Each processor node is capable of operating in an independent
fashion. Each processor node can include its own independent CPUs,
RAM, etc. Power supplies can be independent unless the supply
itself is fault resilient. The processor nodes may be housed
separately or together depending upon the most desirable
configuration consistent with the target footprint, unit cost, and
so forth.
Each processor may have a dedicated persistent storage device so
long as the TSP application software, possibly in conjunction with
third party software components (such as data management software),
provides an acceptable level of protection against loss or
destruction of vital system and/or carrier data.
Further, the two processor nodes may share a single storage device
so long as the device is inherently fault resilient or, in
conjunction with other third party software, can otherwise provide
an acceptable level of protection against loss or destruction of
vital system or carrier data.
Each consolidated system provides connectivity between the TSP and
at least two central shelf controllers for each CSX node. The LAN
is selected to be fault resilient and/or provide redundant pathways
between at least two TSP nodes and each central shelf controller
pair.
The IP based LAN is selected to provide sufficient bandwidth to
support distributed software components and communications traffic
between the TSP processor nodes and external systems. In addition,
additional communications pathways can be added as may be
required.
TSP/CSX Communications
FIG. 23 illustrates exemplary communications paths within an
embodiment of a consolidated TSP/CSX system of the invention. Each
TSP processor node has access to a shared persistent data store.
Each node also supports man-machine interfaces and interfaces to
authorized external systems such as billing systems, and subscriber
provisioning systems. Database access and external interfaces may
be supported by a single LAN. Alternatively, separate LANs may be
utilized to provide the desired system performance.

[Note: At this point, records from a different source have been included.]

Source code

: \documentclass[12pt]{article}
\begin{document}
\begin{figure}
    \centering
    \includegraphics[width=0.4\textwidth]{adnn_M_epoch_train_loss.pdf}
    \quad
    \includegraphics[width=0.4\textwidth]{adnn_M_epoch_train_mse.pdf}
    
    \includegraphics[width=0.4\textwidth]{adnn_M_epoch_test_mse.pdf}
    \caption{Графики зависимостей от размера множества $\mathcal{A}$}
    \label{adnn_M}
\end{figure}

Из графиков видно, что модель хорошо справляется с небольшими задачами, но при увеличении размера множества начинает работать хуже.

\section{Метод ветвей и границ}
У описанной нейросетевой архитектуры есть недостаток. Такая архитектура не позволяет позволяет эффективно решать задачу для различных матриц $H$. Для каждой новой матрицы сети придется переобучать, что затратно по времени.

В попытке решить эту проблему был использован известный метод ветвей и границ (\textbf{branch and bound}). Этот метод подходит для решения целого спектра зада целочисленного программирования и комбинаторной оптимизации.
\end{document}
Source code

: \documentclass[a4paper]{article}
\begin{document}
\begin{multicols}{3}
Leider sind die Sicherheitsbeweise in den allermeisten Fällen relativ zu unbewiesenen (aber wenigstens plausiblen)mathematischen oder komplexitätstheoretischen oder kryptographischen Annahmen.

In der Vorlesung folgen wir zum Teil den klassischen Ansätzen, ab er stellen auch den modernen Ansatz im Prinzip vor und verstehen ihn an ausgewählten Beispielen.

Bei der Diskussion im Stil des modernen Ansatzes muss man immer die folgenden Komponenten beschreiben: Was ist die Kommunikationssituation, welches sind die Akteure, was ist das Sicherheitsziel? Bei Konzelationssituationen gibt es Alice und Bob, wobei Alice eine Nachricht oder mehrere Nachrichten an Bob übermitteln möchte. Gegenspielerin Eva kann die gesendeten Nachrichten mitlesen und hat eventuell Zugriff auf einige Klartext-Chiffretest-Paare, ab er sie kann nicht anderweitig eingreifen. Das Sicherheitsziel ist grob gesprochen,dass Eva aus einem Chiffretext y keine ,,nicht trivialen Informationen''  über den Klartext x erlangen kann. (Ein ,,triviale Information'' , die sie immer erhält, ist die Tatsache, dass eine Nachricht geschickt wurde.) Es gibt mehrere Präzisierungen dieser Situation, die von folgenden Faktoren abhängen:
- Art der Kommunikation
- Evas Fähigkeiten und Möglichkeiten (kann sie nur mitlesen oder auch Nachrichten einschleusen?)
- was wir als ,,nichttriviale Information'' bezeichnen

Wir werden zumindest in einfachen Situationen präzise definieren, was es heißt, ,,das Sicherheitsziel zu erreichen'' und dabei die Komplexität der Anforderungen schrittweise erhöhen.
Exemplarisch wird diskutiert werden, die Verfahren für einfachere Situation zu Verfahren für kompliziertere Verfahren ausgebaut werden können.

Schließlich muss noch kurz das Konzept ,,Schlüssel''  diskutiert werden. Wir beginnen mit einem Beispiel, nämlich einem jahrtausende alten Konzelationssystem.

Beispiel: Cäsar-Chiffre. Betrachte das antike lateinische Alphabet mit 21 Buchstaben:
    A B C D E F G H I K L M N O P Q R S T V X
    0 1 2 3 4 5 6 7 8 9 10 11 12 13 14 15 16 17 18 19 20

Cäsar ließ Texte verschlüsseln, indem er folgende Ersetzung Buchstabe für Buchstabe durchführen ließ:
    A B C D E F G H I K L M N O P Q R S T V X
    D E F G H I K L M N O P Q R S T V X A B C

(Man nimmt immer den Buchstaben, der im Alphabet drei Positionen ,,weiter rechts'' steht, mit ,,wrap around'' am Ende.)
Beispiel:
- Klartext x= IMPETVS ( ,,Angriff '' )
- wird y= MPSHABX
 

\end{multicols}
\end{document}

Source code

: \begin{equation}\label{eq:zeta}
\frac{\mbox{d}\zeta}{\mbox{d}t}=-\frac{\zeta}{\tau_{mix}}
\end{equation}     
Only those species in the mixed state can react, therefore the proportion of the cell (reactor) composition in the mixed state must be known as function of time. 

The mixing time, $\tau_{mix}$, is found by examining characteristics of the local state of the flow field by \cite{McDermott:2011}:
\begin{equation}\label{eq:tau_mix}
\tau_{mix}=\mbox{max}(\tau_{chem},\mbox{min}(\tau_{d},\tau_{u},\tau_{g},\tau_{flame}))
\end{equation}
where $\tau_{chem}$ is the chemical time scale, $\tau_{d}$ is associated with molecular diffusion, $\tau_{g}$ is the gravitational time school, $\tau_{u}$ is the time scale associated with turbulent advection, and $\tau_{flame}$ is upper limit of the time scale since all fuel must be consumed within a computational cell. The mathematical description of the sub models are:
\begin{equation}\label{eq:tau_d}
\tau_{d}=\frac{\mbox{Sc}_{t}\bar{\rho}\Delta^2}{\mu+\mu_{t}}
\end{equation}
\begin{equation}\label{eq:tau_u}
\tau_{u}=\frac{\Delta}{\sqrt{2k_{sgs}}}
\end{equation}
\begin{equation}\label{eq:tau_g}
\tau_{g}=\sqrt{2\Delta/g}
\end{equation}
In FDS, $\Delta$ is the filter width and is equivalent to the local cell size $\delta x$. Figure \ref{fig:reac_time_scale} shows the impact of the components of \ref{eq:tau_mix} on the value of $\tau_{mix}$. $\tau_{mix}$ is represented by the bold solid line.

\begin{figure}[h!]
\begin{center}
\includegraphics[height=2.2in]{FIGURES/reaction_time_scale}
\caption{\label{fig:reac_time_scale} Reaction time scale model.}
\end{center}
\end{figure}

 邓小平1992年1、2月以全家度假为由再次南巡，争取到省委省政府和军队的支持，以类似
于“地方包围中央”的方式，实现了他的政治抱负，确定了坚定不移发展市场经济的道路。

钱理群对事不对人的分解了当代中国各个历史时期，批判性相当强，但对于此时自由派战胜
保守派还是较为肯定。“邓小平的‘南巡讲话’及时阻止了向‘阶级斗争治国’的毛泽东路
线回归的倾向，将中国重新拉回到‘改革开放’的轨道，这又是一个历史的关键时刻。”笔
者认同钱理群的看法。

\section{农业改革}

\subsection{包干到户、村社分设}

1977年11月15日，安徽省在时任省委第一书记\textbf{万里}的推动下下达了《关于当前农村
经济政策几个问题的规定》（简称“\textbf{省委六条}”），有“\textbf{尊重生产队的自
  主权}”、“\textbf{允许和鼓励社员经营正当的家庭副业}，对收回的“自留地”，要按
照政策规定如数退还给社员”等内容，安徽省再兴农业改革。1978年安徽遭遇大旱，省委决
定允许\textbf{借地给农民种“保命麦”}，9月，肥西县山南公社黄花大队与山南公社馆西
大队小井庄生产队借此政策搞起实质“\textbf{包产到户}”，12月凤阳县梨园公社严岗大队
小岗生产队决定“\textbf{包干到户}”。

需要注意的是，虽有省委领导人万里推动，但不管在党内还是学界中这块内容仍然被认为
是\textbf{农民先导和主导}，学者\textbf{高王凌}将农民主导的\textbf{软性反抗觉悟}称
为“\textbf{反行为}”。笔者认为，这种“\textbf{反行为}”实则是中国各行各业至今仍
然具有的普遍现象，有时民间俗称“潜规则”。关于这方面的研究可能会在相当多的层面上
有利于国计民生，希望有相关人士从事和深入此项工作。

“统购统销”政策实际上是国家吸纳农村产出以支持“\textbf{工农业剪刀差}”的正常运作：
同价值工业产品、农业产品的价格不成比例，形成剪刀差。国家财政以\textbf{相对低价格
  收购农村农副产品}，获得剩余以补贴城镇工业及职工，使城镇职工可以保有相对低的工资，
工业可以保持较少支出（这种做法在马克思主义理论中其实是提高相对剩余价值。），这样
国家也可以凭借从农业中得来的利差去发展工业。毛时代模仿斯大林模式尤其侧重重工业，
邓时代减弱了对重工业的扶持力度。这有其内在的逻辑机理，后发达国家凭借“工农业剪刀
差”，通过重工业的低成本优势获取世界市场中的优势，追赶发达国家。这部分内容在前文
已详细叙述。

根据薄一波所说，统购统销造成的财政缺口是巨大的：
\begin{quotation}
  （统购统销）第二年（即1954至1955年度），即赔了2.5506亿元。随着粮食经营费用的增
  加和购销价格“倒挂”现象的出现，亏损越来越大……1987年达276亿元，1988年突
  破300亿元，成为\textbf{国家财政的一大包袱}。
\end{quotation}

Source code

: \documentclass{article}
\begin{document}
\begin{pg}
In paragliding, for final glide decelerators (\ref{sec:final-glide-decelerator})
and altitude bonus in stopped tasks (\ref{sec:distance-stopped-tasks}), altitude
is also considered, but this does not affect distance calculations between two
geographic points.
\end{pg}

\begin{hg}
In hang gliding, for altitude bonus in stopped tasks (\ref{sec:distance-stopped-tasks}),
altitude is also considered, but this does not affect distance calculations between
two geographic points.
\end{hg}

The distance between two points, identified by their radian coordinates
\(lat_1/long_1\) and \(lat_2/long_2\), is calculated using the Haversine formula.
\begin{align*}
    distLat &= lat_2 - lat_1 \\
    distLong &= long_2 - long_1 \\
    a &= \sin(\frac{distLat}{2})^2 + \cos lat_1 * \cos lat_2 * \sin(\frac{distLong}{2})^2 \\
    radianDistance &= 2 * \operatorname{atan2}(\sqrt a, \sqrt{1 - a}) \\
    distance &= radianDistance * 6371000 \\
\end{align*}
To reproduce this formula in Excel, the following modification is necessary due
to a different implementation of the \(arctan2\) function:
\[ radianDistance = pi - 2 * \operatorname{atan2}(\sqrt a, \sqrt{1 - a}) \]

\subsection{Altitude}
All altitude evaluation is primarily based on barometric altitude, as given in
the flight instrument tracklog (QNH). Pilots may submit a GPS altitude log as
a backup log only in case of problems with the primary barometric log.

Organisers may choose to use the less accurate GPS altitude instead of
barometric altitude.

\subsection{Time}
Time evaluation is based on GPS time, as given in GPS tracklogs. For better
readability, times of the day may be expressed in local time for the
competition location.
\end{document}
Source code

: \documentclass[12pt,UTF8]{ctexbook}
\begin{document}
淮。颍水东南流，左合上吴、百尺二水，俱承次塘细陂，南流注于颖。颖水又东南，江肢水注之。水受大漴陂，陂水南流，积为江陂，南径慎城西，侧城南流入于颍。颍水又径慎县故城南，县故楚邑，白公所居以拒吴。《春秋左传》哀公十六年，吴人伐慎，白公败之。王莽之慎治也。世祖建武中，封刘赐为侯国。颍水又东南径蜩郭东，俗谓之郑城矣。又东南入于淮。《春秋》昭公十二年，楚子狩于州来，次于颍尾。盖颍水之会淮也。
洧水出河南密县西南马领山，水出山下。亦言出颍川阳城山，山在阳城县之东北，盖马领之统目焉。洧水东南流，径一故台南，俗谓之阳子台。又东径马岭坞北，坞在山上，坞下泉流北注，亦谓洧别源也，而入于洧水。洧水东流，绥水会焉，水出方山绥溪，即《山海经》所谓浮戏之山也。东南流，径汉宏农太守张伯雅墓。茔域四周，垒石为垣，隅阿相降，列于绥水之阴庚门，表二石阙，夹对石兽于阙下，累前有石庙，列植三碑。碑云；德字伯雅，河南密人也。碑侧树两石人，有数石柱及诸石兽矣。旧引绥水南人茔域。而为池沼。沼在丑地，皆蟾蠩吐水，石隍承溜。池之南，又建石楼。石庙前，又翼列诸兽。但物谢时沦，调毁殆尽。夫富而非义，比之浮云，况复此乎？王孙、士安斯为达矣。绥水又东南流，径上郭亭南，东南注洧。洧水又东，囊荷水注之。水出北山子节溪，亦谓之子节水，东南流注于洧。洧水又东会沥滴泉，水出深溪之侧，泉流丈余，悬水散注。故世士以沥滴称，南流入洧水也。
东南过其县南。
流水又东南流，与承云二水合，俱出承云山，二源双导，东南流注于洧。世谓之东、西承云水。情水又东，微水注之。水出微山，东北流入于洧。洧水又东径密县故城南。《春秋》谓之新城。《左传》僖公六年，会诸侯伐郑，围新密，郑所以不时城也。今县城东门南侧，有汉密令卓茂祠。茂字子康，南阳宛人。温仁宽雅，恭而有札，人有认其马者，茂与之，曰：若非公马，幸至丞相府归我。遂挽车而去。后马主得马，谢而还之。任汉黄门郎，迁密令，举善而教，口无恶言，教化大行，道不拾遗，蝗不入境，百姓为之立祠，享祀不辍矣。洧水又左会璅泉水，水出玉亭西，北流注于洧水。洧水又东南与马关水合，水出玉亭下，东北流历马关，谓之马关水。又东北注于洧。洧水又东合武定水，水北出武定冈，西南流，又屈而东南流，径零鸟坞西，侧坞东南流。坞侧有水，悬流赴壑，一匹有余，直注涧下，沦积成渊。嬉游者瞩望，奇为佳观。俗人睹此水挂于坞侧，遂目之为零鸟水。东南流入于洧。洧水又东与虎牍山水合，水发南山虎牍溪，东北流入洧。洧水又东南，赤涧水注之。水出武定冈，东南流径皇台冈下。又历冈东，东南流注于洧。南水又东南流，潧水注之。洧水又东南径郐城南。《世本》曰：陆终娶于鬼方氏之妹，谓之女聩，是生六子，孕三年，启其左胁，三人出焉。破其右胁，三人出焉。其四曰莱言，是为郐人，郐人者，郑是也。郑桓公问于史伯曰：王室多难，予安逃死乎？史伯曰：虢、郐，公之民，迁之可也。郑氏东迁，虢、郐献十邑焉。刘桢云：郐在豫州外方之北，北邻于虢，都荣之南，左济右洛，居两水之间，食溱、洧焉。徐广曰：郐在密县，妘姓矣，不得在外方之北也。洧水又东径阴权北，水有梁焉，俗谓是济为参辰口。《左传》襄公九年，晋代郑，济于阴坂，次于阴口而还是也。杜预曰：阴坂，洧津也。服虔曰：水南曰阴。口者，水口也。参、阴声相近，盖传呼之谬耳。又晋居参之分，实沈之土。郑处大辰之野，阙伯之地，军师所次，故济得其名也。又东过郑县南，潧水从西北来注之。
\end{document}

A dedicated LAN having a bandwidth, for example, of 100 mbps,
interconnects each TSP processor node and CSX central shelf
controllers. This LAN provides the communications backbone of the
consolidated system, and is the primary means for accessing the CSX
switches. The LAN configuration provides a single communications
path between each TSP node and each central shelf controller. The
LAN hub is fault resilient. The LAN also supports TSP node-to-node
communications for call and feature processing and system and
network management. In addition, there is a 10-megabit
communications channel between the CSX central shelf controllers.
This channel supports CSX internal functions.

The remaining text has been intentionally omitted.